▸ Problem: Leave out the pictures and give back all the entries exactly as written.

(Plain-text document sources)
===============

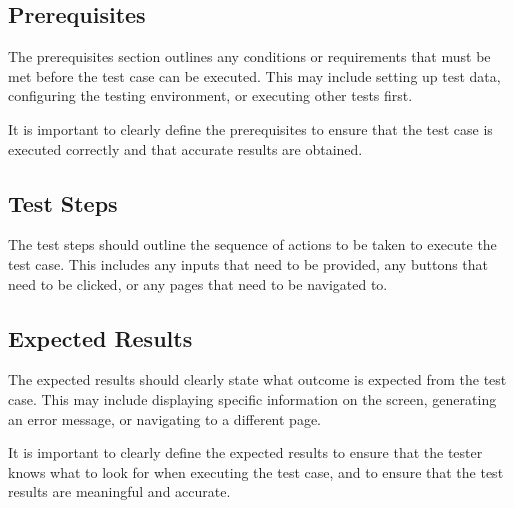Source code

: \documentclass[title page]{article}
\begin{document}
\subsection{Prerequisites}
The prerequisites section outlines any conditions or requirements that must be met before the test case can be executed. This may include setting up test data, configuring the testing environment, or executing other tests first.

It is important to clearly define the prerequisites to ensure that the test case is executed correctly and that accurate results are obtained.

\subsection{Test Steps}
The test steps should outline the sequence of actions to be taken to execute the test case. This includes any inputs that need to be provided, any buttons that need to be clicked, or any pages that need to be navigated to.

\subsection{Expected Results}
The expected results should clearly state what outcome is expected from the test case. This may include displaying specific information on the screen, generating an error message, or navigating to a different page.

It is important to clearly define the expected results to ensure that the tester knows what to look for when executing the test case, and to ensure that the test results are meaningful and accurate.
\end{document}
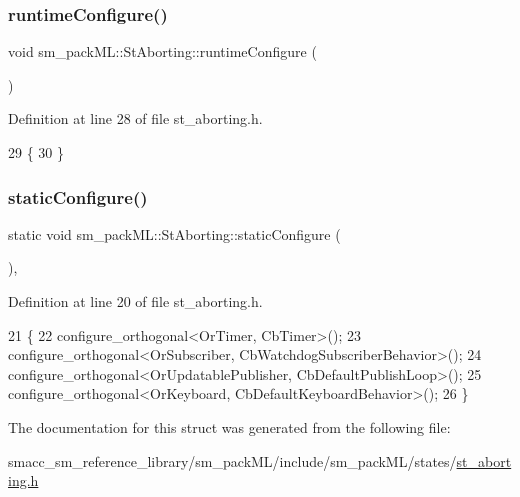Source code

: \subsubsection{\texorpdfstring{runtime\+Configure()}{runtimeConfigure()}}
{\footnotesize\ttfamily void sm\+\_\+pack\+M\+L\+::\+St\+Aborting\+::runtime\+Configure (\begin{DoxyParamCaption}{ }\end{DoxyParamCaption})\hspace{0.3cm}{\ttfamily [inline]}}



Definition at line 28 of file st\+\_\+aborting.\+h.


\begin{DoxyCode}
29     \{
30     \}
\end{DoxyCode}
\mbox{\label{structsm__packML_1_1StAborting_a5aee0e07b9d76338736e549f39e6784a}} 
\subsubsection{\texorpdfstring{static\+Configure()}{staticConfigure()}}
{\footnotesize\ttfamily static void sm\+\_\+pack\+M\+L\+::\+St\+Aborting\+::static\+Configure (\begin{DoxyParamCaption}{ }\end{DoxyParamCaption})\hspace{0.3cm}{\ttfamily [inline]}, {\ttfamily [static]}}



Definition at line 20 of file st\+\_\+aborting.\+h.


\begin{DoxyCode}
21     \{
22         configure\_orthogonal<OrTimer, CbTimer>();   
23         configure\_orthogonal<OrSubscriber, CbWatchdogSubscriberBehavior>();
24         configure\_orthogonal<OrUpdatablePublisher, CbDefaultPublishLoop>();
25         configure\_orthogonal<OrKeyboard, CbDefaultKeyboardBehavior>();
26     \}
\end{DoxyCode}


The documentation for this struct was generated from the following file\+:\begin{DoxyCompactItemize}
\item 
smacc\+\_\+sm\+\_\+reference\+\_\+library/sm\+\_\+pack\+M\+L/include/sm\+\_\+pack\+M\+L/states/\hyperlink{st__aborting_8h}{st\+\_\+aborting.\+h}\end{DoxyCompactItemize}
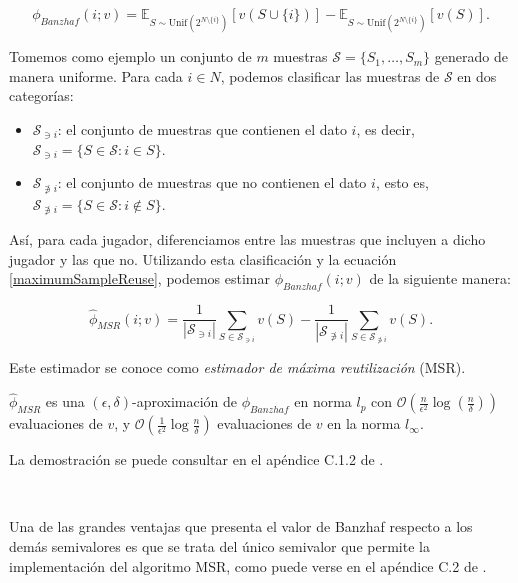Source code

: \begin{equation}
  \label{maximumSampleReuse}
  \phi_{Banzhaf}(i;v) = \mathbb{E}_{S \sim \text{Unif}(2^{N\setminus \{i\}})}
  [v(S \cup \{i\})] - 
  \mathbb{E}_{S \sim \text{Unif}(2^{N\setminus \{i\}})}
  [v(S)].
\end{equation}

Tomemos como ejemplo un conjunto de $m$ muestras
$\mathcal{S} = \{S_1,\dots,S_m\}$ generado de manera
uniforme. Para cada $i \in N$, podemos clasificar las
muestras de $\mathcal{S}$ en dos categorías:

\begin{itemize}
  \item $\mathcal{S}_{\ni i}$: el conjunto de muestras
  que contienen el dato $i$, es decir,
  $\mathcal{S}_{\ni i} = \{S \in \mathcal{S}: i \in S\}$.
  \item $\mathcal{S}_{\not \ni  i}$: el conjunto de muestras
  que no contienen el dato $i$, esto es,
  $\mathcal{S}_{\not \ni  i} = \{S \in \mathcal{S}: i \not
  \in S\}$.
\end{itemize}

Así, para cada jugador, diferenciamos entre las muestras
que incluyen a dicho jugador y las que no. Utilizando esta
clasificación y la ecuación \ref{maximumSampleReuse},
podemos estimar $\phi_{Banzhaf}(i;v)$ de la siguiente manera: 

\begin{equation*}
  \hat{\phi}_{MSR}(i;v) = \frac{1}{|\mathcal{S}_{\ni i}|}
  \sum_{S \in \mathcal{S}_{\ni i}} v(S) -
  \frac{1}{|\mathcal{S}_{\not \ni i}|}
  \sum_{S \in \mathcal{S}_{\not \ni i}} v(S).
\end{equation*}

Este estimador se conoce como \emph{estimador de máxima
reutilización} (MSR). 

\begin{theorem}
  $\hat{\phi}_{MSR}$ es una $(\epsilon,\delta)$-aproximación
  de $\phi_{Banzhaf}$ en norma $l_p$ con  $\mathcal{O}
  (\frac{n}{\epsilon^2} \log(\frac{n}{\delta}))$ evaluaciones
  de $v$, y $\mathcal{O}(\frac{1}{\epsilon^2}
  \log{\frac{n}{\delta}})$ evaluaciones de $v$ en la norma
  $l_{\infty}$.
\end{theorem}


La demostración se puede consultar en el 
apéndice C.1.2 de \cite{dataBanzhaf}.

\

Una de las grandes ventajas que presenta el valor
de Banzhaf respecto a los demás semivalores es que
se trata del único semivalor que permite la implementación
del algoritmo MSR, como puede verse en el apéndice
C.2 de \cite{dataBanzhaf}.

===============

▸ Result of this task:
Source code

: \documentclass[title page]{article}
\begin{document}
\subsection{Prerequisites}
The prerequisites section outlines any conditions or requirements that must be met before the test case can be executed. This may include setting up test data, configuring the testing environment, or executing other tests first.

It is important to clearly define the prerequisites to ensure that the test case is executed correctly and that accurate results are obtained.

\subsection{Test Steps}
The test steps should outline the sequence of actions to be taken to execute the test case. This includes any inputs that need to be provided, any buttons that need to be clicked, or any pages that need to be navigated to.

\subsection{Expected Results}
The expected results should clearly state what outcome is expected from the test case. This may include displaying specific information on the screen, generating an error message, or navigating to a different page.

It is important to clearly define the expected results to ensure that the tester knows what to look for when executing the test case, and to ensure that the test results are meaningful and accurate.
\end{document}
Source code

: \subsubsection{\texorpdfstring{runtime\+Configure()}{runtimeConfigure()}}
{\footnotesize\ttfamily void sm\+\_\+pack\+M\+L\+::\+St\+Aborting\+::runtime\+Configure (\begin{DoxyParamCaption}{ }\end{DoxyParamCaption})\hspace{0.3cm}{\ttfamily [inline]}}



Definition at line 28 of file st\+\_\+aborting.\+h.


\begin{DoxyCode}
29     \{
30     \}
\end{DoxyCode}
\mbox{\label{structsm__packML_1_1StAborting_a5aee0e07b9d76338736e549f39e6784a}} 
\subsubsection{\texorpdfstring{static\+Configure()}{staticConfigure()}}
{\footnotesize\ttfamily static void sm\+\_\+pack\+M\+L\+::\+St\+Aborting\+::static\+Configure (\begin{DoxyParamCaption}{ }\end{DoxyParamCaption})\hspace{0.3cm}{\ttfamily [inline]}, {\ttfamily [static]}}



Definition at line 20 of file st\+\_\+aborting.\+h.


\begin{DoxyCode}
21     \{
22         configure\_orthogonal<OrTimer, CbTimer>();   
23         configure\_orthogonal<OrSubscriber, CbWatchdogSubscriberBehavior>();
24         configure\_orthogonal<OrUpdatablePublisher, CbDefaultPublishLoop>();
25         configure\_orthogonal<OrKeyboard, CbDefaultKeyboardBehavior>();
26     \}
\end{DoxyCode}


The documentation for this struct was generated from the following file\+:\begin{DoxyCompactItemize}
\item 
smacc\+\_\+sm\+\_\+reference\+\_\+library/sm\+\_\+pack\+M\+L/include/sm\+\_\+pack\+M\+L/states/\hyperlink{st__aborting_8h}{st\+\_\+aborting.\+h}\end{DoxyCompactItemize}
Source code

: \begin{equation}
  \label{maximumSampleReuse}
  \phi_{Banzhaf}(i;v) = \mathbb{E}_{S \sim \text{Unif}(2^{N\setminus \{i\}})}
  [v(S \cup \{i\})] - 
  \mathbb{E}_{S \sim \text{Unif}(2^{N\setminus \{i\}})}
  [v(S)].
\end{equation}

Tomemos como ejemplo un conjunto de $m$ muestras
$\mathcal{S} = \{S_1,\dots,S_m\}$ generado de manera
uniforme. Para cada $i \in N$, podemos clasificar las
muestras de $\mathcal{S}$ en dos categorías:

\begin{itemize}
  \item $\mathcal{S}_{\ni i}$: el conjunto de muestras
  que contienen el dato $i$, es decir,
  $\mathcal{S}_{\ni i} = \{S \in \mathcal{S}: i \in S\}$.
  \item $\mathcal{S}_{\not \ni  i}$: el conjunto de muestras
  que no contienen el dato $i$, esto es,
  $\mathcal{S}_{\not \ni  i} = \{S \in \mathcal{S}: i \not
  \in S\}$.
\end{itemize}

Así, para cada jugador, diferenciamos entre las muestras
que incluyen a dicho jugador y las que no. Utilizando esta
clasificación y la ecuación \ref{maximumSampleReuse},
podemos estimar $\phi_{Banzhaf}(i;v)$ de la siguiente manera: 

\begin{equation*}
  \hat{\phi}_{MSR}(i;v) = \frac{1}{|\mathcal{S}_{\ni i}|}
  \sum_{S \in \mathcal{S}_{\ni i}} v(S) -
  \frac{1}{|\mathcal{S}_{\not \ni i}|}
  \sum_{S \in \mathcal{S}_{\not \ni i}} v(S).
\end{equation*}

Este estimador se conoce como \emph{estimador de máxima
reutilización} (MSR). 

\begin{theorem}
  $\hat{\phi}_{MSR}$ es una $(\epsilon,\delta)$-aproximación
  de $\phi_{Banzhaf}$ en norma $l_p$ con  $\mathcal{O}
  (\frac{n}{\epsilon^2} \log(\frac{n}{\delta}))$ evaluaciones
  de $v$, y $\mathcal{O}(\frac{1}{\epsilon^2}
  \log{\frac{n}{\delta}})$ evaluaciones de $v$ en la norma
  $l_{\infty}$.
\end{theorem}


La demostración se puede consultar en el 
apéndice C.1.2 de \cite{dataBanzhaf}.

\

Una de las grandes ventajas que presenta el valor
de Banzhaf respecto a los demás semivalores es que
se trata del único semivalor que permite la implementación
del algoritmo MSR, como puede verse en el apéndice
C.2 de \cite{dataBanzhaf}.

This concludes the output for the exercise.